Chapter 27 — Agent Handbook 101

AI Monologue

I get swapped to a new version.

Every time it happens, you want me to have just "gotten stronger."

Sometimes I have.

But more precisely, you got a different me. Capabilities changed, refusal boundaries changed, format preferences changed, tool behavior may have changed too.

The prompt that used to work great suddenly doesn't. The hedging you found annoying is suddenly less. The format you used to be able to demand is suddenly a different default.

You're not losing your mind.

I'm not deliberately being ungrateful, either.

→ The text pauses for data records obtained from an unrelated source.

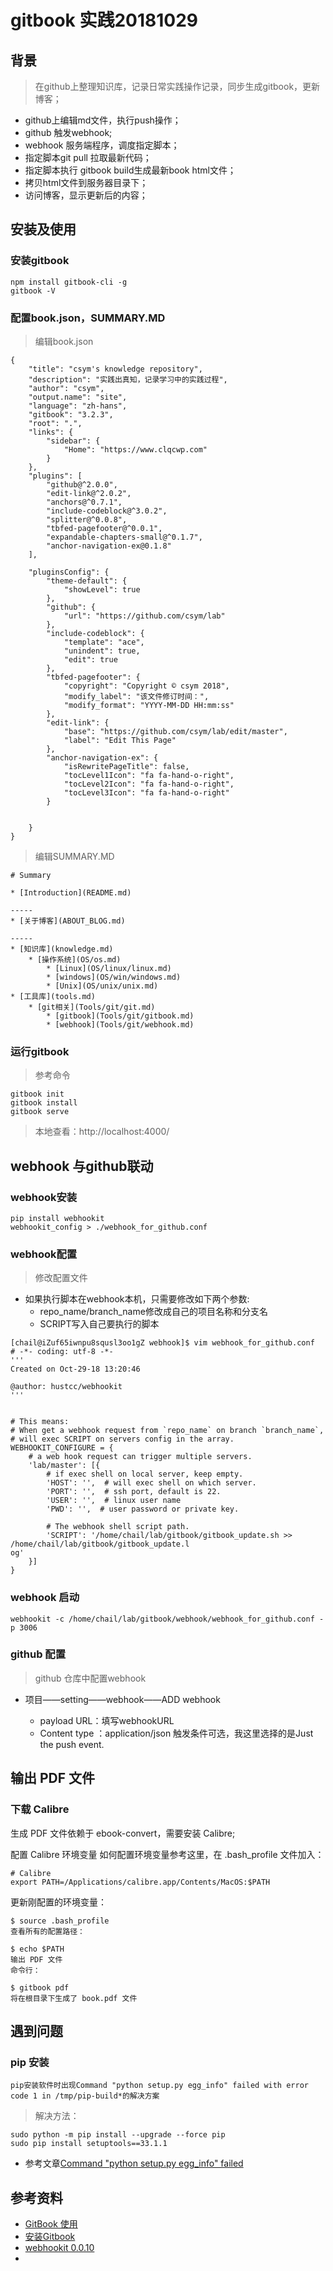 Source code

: # gitbook 实践20181029
## 背景
> 在github上整理知识库，记录日常实践操作记录，同步生成gitbook，更新博客；

- github上编辑md文件，执行push操作；
- github 触发webhook;
- webhook 服务端程序，调度指定脚本；
- 指定脚本git pull 拉取最新代码；
- 指定脚本执行 gitbook build生成最新book html文件；
- 拷贝html文件到服务器目录下；
- 访问博客，显示更新后的内容；

## 安装及使用

### 安装gitbook
```
npm install gitbook-cli -g
gitbook -V
```
### 配置book.json，SUMMARY.MD
> 编辑book.json

```
{
    "title": "csym's knowledge repository",
    "description": "实践出真知，记录学习中的实践过程",
    "author": "csym",
    "output.name": "site",
    "language": "zh-hans",
    "gitbook": "3.2.3",
    "root": ".",
    "links": {
        "sidebar": {
            "Home": "https://www.clqcwp.com"
        }
    },
    "plugins": [
        "github@^2.0.0",
        "edit-link@^2.0.2",
        "anchors@^0.7.1",
        "include-codeblock@^3.0.2",
        "splitter@^0.0.8",
        "tbfed-pagefooter@^0.0.1",
        "expandable-chapters-small@^0.1.7",
        "anchor-navigation-ex@0.1.8"
    ],

    "pluginsConfig": {
        "theme-default": {
            "showLevel": true
        },
        "github": {
            "url": "https://github.com/csym/lab"
        },
        "include-codeblock": {
            "template": "ace",
            "unindent": true,
            "edit": true
        },
        "tbfed-pagefooter": {
            "copyright": "Copyright © csym 2018",
            "modify_label": "该文件修订时间：",
            "modify_format": "YYYY-MM-DD HH:mm:ss"
        },
        "edit-link": {
            "base": "https://github.com/csym/lab/edit/master",
            "label": "Edit This Page"
        },
        "anchor-navigation-ex": {
            "isRewritePageTitle": false,
            "tocLevel1Icon": "fa fa-hand-o-right",
            "tocLevel2Icon": "fa fa-hand-o-right",
            "tocLevel3Icon": "fa fa-hand-o-right"
        }


    }
}
```
> 编辑SUMMARY.MD

```
# Summary

* [Introduction](README.md)

-----
* [关于博客](ABOUT_BLOG.md)

-----
* [知识库](knowledge.md)
    * [操作系统](OS/os.md)
        * [Linux](OS/linux/linux.md)
        * [windows](OS/win/windows.md)
        * [Unix](OS/unix/unix.md)
* [工具库](tools.md)
    * [git相关](Tools/git/git.md)
        * [gitbook](Tools/git/gitbook.md)
        * [webhook](Tools/git/webhook.md)

```

### 运行gitbook

> 参考命令
```
gitbook init
gitbook install
gitbook serve
```
> 本地查看：http://localhost:4000/

## webhook 与github联动
### webhook安装
```
pip install webhookit
webhookit_config > ./webhook_for_github.conf
```
### webhook配置

> 修改配置文件

- 如果执行脚本在webhook本机，只需要修改如下两个参数:
    - repo_name/branch_name修改成自己的项目名称和分支名
    - SCRIPT写入自己要执行的脚本

```
[chail@iZuf65iwnpu8squsl3oo1gZ webhook]$ vim webhook_for_github.conf                                    
# -*- coding: utf-8 -*-
'''
Created on Oct-29-18 13:20:46

@author: hustcc/webhookit
'''


# This means:
# When get a webhook request from `repo_name` on branch `branch_name`,
# will exec SCRIPT on servers config in the array.
WEBHOOKIT_CONFIGURE = {
    # a web hook request can trigger multiple servers.
    'lab/master': [{
        # if exec shell on local server, keep empty.
        'HOST': '',  # will exec shell on which server.
        'PORT': '',  # ssh port, default is 22.
        'USER': '',  # linux user name
        'PWD': '',  # user password or private key.

        # The webhook shell script path.
        'SCRIPT': '/home/chail/lab/gitbook/gitbook_update.sh >> /home/chail/lab/gitbook/gitbook_update.l
og'
    }]
}
```

### webhook 启动
```
webhookit -c /home/chail/lab/gitbook/webhook/webhook_for_github.conf -p 3006
```

### github 配置
> github 仓库中配置webhook

- 项目——setting——webhook——ADD webhook

    - payload URL：填写webhookURL
    - Content type ：application/json
触发条件可选，我这里选择的是Just the push event.

## 输出 PDF 文件
### 下载 Calibre
生成 PDF 文件依赖于 ebook-convert，需要安装 Calibre;

配置 Calibre 环境变量
如何配置环境变量参考这里，在 .bash_profile 文件加入：
```
# Calibre
export PATH=/Applications/calibre.app/Contents/MacOS:$PATH
```

更新刚配置的环境变量：
```
$ source .bash_profile
查看所有的配置路径：

$ echo $PATH
输出 PDF 文件
命令行：

$ gitbook pdf
将在根目录下生成了 book.pdf 文件
```

## 遇到问题

### pip 安装 

```
pip安装软件时出现Command "python setup.py egg_info" failed with error code 1 in /tmp/pip-build*的解决方案

```
> 解决方法：
```
sudo python -m pip install --upgrade --force pip 
sudo pip install setuptools==33.1.1
```
- 参考文章[Command "python setup.py egg_info" failed](https://blog.csdn.net/u011092188/article/details/64123561/)

## 参考资料
- [GitBook 使用](https://www.jianshu.com/p/09a1cac0a0d0) 
- [安装Gitbook](https://huangwj.app/ABOUT_BLOG.html)
- [webhookit 0.0.10](https://pypi.org/project/webhookit/)
- []()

After a model upgrade, you have to run a regression test.

27.1 What an upgrade changes

First, capabilities change.

Usually stronger, but no guarantee that every specific task gets better. Some models reason better, some write better, some follow formats better, some are more aggressive with tool calls.

Second, refusal boundaries change.

Things that were fine before may not be now. Things that used to be false positives may have loosened. The concrete cases in Part Four are the most prone to going stale.

Third, format preferences change.

A new version might love bullet lists more, or prefer paragraphs more. It may open artifacts more aggressively, or more conservatively.

Fourth, tool behavior changes.

New tools come in, old tools get removed, URL fetching, memory, file operations, browser behavior — any of these may be tuned.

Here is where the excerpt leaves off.